§ **Required action**
Only the lines below starting at the one that contains "last-resort safety net." and ending at the one that contains "and Spam Prevention:**" are to be reproduced, exactly and with both ends kept.

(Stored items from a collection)

-*-

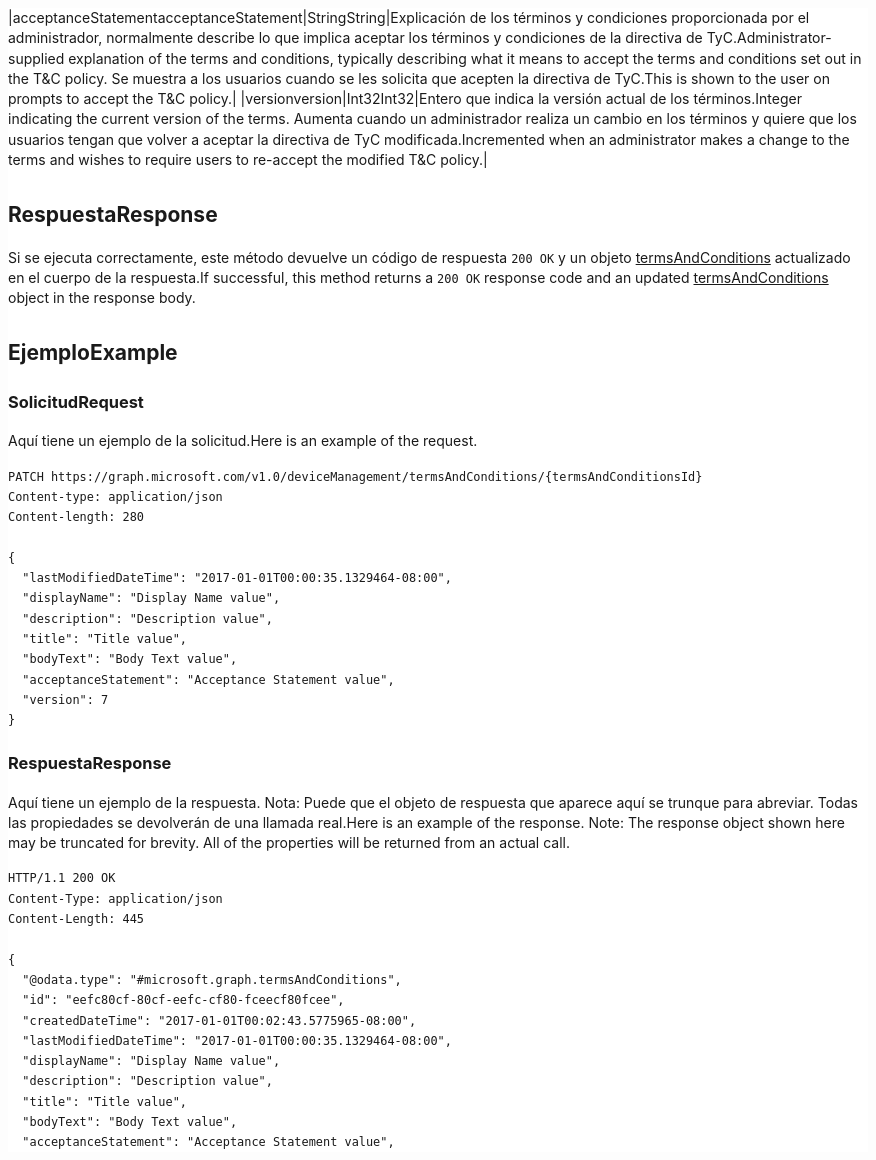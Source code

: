|<span data-ttu-id="962b0-152">acceptanceStatement</span><span class="sxs-lookup"><span data-stu-id="962b0-152">acceptanceStatement</span></span>|<span data-ttu-id="962b0-153">String</span><span class="sxs-lookup"><span data-stu-id="962b0-153">String</span></span>|<span data-ttu-id="962b0-154">Explicación de los términos y condiciones proporcionada por el administrador, normalmente describe lo que implica aceptar los términos y condiciones de la directiva de TyC.</span><span class="sxs-lookup"><span data-stu-id="962b0-154">Administrator-supplied explanation of the terms and conditions, typically describing what it means to accept the terms and conditions set out in the T&C policy.</span></span> <span data-ttu-id="962b0-155">Se muestra a los usuarios cuando se les solicita que acepten la directiva de TyC.</span><span class="sxs-lookup"><span data-stu-id="962b0-155">This is shown to the user on prompts to accept the T&C policy.</span></span>|
|<span data-ttu-id="962b0-156">version</span><span class="sxs-lookup"><span data-stu-id="962b0-156">version</span></span>|<span data-ttu-id="962b0-157">Int32</span><span class="sxs-lookup"><span data-stu-id="962b0-157">Int32</span></span>|<span data-ttu-id="962b0-158">Entero que indica la versión actual de los términos.</span><span class="sxs-lookup"><span data-stu-id="962b0-158">Integer indicating the current version of the terms.</span></span> <span data-ttu-id="962b0-159">Aumenta cuando un administrador realiza un cambio en los términos y quiere que los usuarios tengan que volver a aceptar la directiva de TyC modificada.</span><span class="sxs-lookup"><span data-stu-id="962b0-159">Incremented when an administrator makes a change to the terms and wishes to require users to re-accept the modified T&C policy.</span></span>|



## <a name="response"></a><span data-ttu-id="962b0-160">Respuesta</span><span class="sxs-lookup"><span data-stu-id="962b0-160">Response</span></span>
<span data-ttu-id="962b0-161">Si se ejecuta correctamente, este método devuelve un código de respuesta `200 OK` y un objeto [termsAndConditions](../resources/intune_companyterms_termsandconditions.md) actualizado en el cuerpo de la respuesta.</span><span class="sxs-lookup"><span data-stu-id="962b0-161">If successful, this method returns a `200 OK` response code and an updated [termsAndConditions](../resources/intune_companyterms_termsandconditions.md) object in the response body.</span></span>

## <a name="example"></a><span data-ttu-id="962b0-162">Ejemplo</span><span class="sxs-lookup"><span data-stu-id="962b0-162">Example</span></span>
### <a name="request"></a><span data-ttu-id="962b0-163">Solicitud</span><span class="sxs-lookup"><span data-stu-id="962b0-163">Request</span></span>
<span data-ttu-id="962b0-164">Aquí tiene un ejemplo de la solicitud.</span><span class="sxs-lookup"><span data-stu-id="962b0-164">Here is an example of the request.</span></span>
``` http
PATCH https://graph.microsoft.com/v1.0/deviceManagement/termsAndConditions/{termsAndConditionsId}
Content-type: application/json
Content-length: 280

{
  "lastModifiedDateTime": "2017-01-01T00:00:35.1329464-08:00",
  "displayName": "Display Name value",
  "description": "Description value",
  "title": "Title value",
  "bodyText": "Body Text value",
  "acceptanceStatement": "Acceptance Statement value",
  "version": 7
}
```

### <a name="response"></a><span data-ttu-id="962b0-165">Respuesta</span><span class="sxs-lookup"><span data-stu-id="962b0-165">Response</span></span>
<span data-ttu-id="962b0-p106">Aquí tiene un ejemplo de la respuesta. Nota: Puede que el objeto de respuesta que aparece aquí se trunque para abreviar. Todas las propiedades se devolverán de una llamada real.</span><span class="sxs-lookup"><span data-stu-id="962b0-p106">Here is an example of the response. Note: The response object shown here may be truncated for brevity. All of the properties will be returned from an actual call.</span></span>
``` http
HTTP/1.1 200 OK
Content-Type: application/json
Content-Length: 445

{
  "@odata.type": "#microsoft.graph.termsAndConditions",
  "id": "eefc80cf-80cf-eefc-cf80-fceecf80fcee",
  "createdDateTime": "2017-01-01T00:02:43.5775965-08:00",
  "lastModifiedDateTime": "2017-01-01T00:00:35.1329464-08:00",
  "displayName": "Display Name value",
  "description": "Description value",
  "title": "Title value",
  "bodyText": "Body Text value",
  "acceptanceStatement": "Acceptance Statement value",
```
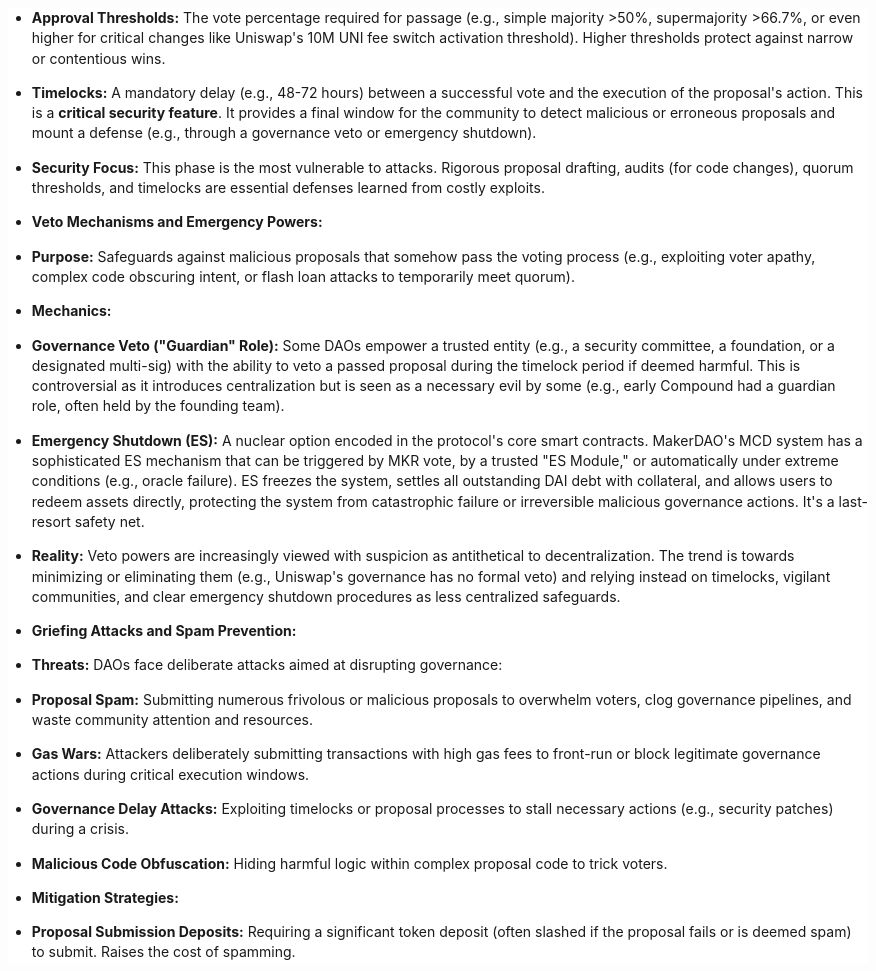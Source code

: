 *   **Approval Thresholds:** The vote percentage required for passage (e.g., simple majority >50%, supermajority >66.7%, or even higher for critical changes like Uniswap's 10M UNI fee switch activation threshold). Higher thresholds protect against narrow or contentious wins.

*   **Timelocks:** A mandatory delay (e.g., 48-72 hours) between a successful vote and the execution of the proposal's action. This is a **critical security feature**. It provides a final window for the community to detect malicious or erroneous proposals and mount a defense (e.g., through a governance veto or emergency shutdown).

*   **Security Focus:** This phase is the most vulnerable to attacks. Rigorous proposal drafting, audits (for code changes), quorum thresholds, and timelocks are essential defenses learned from costly exploits.

*   **Veto Mechanisms and Emergency Powers:**

*   **Purpose:** Safeguards against malicious proposals that somehow pass the voting process (e.g., exploiting voter apathy, complex code obscuring intent, or flash loan attacks to temporarily meet quorum).

*   **Mechanics:**

*   **Governance Veto ("Guardian" Role):** Some DAOs empower a trusted entity (e.g., a security committee, a foundation, or a designated multi-sig) with the ability to veto a passed proposal during the timelock period if deemed harmful. This is controversial as it introduces centralization but is seen as a necessary evil by some (e.g., early Compound had a guardian role, often held by the founding team).

*   **Emergency Shutdown (ES):** A nuclear option encoded in the protocol's core smart contracts. MakerDAO's MCD system has a sophisticated ES mechanism that can be triggered by MKR vote, by a trusted "ES Module," or automatically under extreme conditions (e.g., oracle failure). ES freezes the system, settles all outstanding DAI debt with collateral, and allows users to redeem assets directly, protecting the system from catastrophic failure or irreversible malicious governance actions. It's a last-resort safety net.

*   **Reality:** Veto powers are increasingly viewed with suspicion as antithetical to decentralization. The trend is towards minimizing or eliminating them (e.g., Uniswap's governance has no formal veto) and relying instead on timelocks, vigilant communities, and clear emergency shutdown procedures as less centralized safeguards.

*   **Griefing Attacks and Spam Prevention:**

*   **Threats:** DAOs face deliberate attacks aimed at disrupting governance:

*   **Proposal Spam:** Submitting numerous frivolous or malicious proposals to overwhelm voters, clog governance pipelines, and waste community attention and resources.

*   **Gas Wars:** Attackers deliberately submitting transactions with high gas fees to front-run or block legitimate governance actions during critical execution windows.

*   **Governance Delay Attacks:** Exploiting timelocks or proposal processes to stall necessary actions (e.g., security patches) during a crisis.

*   **Malicious Code Obfuscation:** Hiding harmful logic within complex proposal code to trick voters.

*   **Mitigation Strategies:**

*   **Proposal Submission Deposits:** Requiring a significant token deposit (often slashed if the proposal fails or is deemed spam) to submit. Raises the cost of spamming.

-*-

§ **Output for this task**
*   **Emergency Shutdown (ES):** A nuclear option encoded in the protocol's core smart contracts. MakerDAO's MCD system has a sophisticated ES mechanism that can be triggered by MKR vote, by a trusted "ES Module," or automatically under extreme conditions (e.g., oracle failure). ES freezes the system, settles all outstanding DAI debt with collateral, and allows users to redeem assets directly, protecting the system from catastrophic failure or irreversible malicious governance actions. It's a last-resort safety net.

*   **Reality:** Veto powers are increasingly viewed with suspicion as antithetical to decentralization. The trend is towards minimizing or eliminating them (e.g., Uniswap's governance has no formal veto) and relying instead on timelocks, vigilant communities, and clear emergency shutdown procedures as less centralized safeguards.

*   **Griefing Attacks and Spam Prevention:**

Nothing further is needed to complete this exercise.